_Work instruction:_ Report all lines of the data below that hold the word "Convert".

_Information given:_
┄┄┄┄┄┄

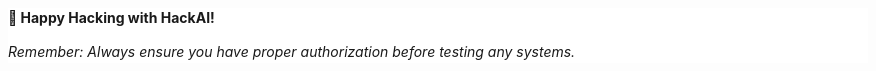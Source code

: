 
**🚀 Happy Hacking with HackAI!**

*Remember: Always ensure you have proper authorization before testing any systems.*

┄┄┄┄┄┄

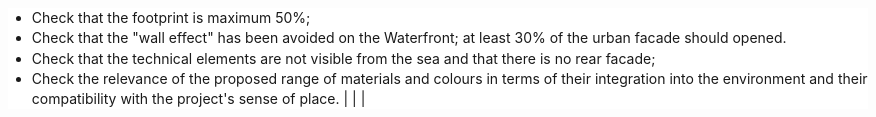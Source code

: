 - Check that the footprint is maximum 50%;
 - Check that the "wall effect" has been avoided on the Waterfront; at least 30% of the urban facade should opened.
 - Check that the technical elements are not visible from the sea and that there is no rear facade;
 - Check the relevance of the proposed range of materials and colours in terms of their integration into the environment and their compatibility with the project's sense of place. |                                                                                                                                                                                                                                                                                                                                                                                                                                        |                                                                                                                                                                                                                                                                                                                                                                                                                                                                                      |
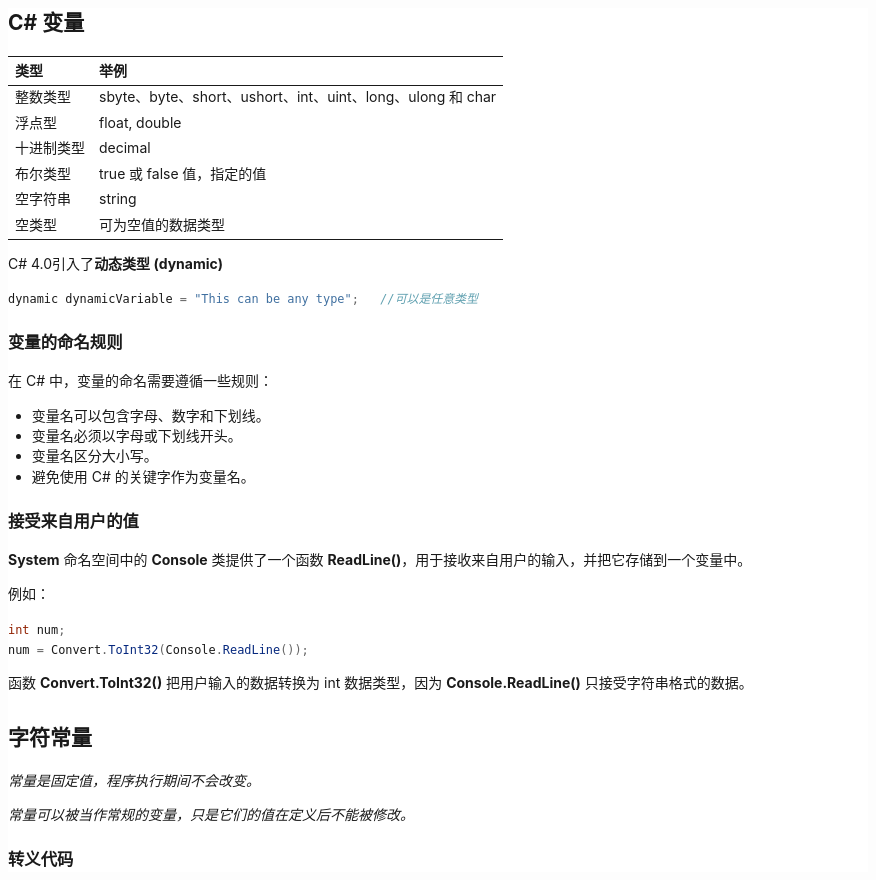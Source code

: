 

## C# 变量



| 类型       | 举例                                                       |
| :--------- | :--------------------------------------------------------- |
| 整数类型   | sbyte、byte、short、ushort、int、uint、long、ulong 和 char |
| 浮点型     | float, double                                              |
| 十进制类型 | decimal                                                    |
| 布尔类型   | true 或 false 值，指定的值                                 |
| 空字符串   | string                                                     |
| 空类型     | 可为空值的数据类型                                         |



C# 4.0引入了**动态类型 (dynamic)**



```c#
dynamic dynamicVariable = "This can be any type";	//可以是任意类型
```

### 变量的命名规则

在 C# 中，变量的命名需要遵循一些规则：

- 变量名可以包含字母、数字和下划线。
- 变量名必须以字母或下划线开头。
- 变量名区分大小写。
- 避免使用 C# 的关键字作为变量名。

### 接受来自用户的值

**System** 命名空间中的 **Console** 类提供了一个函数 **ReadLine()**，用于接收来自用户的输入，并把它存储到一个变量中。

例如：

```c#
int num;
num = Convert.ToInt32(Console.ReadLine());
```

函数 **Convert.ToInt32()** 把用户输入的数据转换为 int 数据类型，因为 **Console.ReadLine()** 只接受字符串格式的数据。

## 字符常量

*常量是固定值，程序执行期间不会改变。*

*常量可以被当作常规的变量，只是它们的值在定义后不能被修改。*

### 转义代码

┄┄┄┄┄┄

_Final answer:_
num = Convert.ToInt32(Console.ReadLine());
函数 **Convert.ToInt32()** 把用户输入的数据转换为 int 数据类型，因为 **Console.ReadLine()** 只接受字符串格式的数据。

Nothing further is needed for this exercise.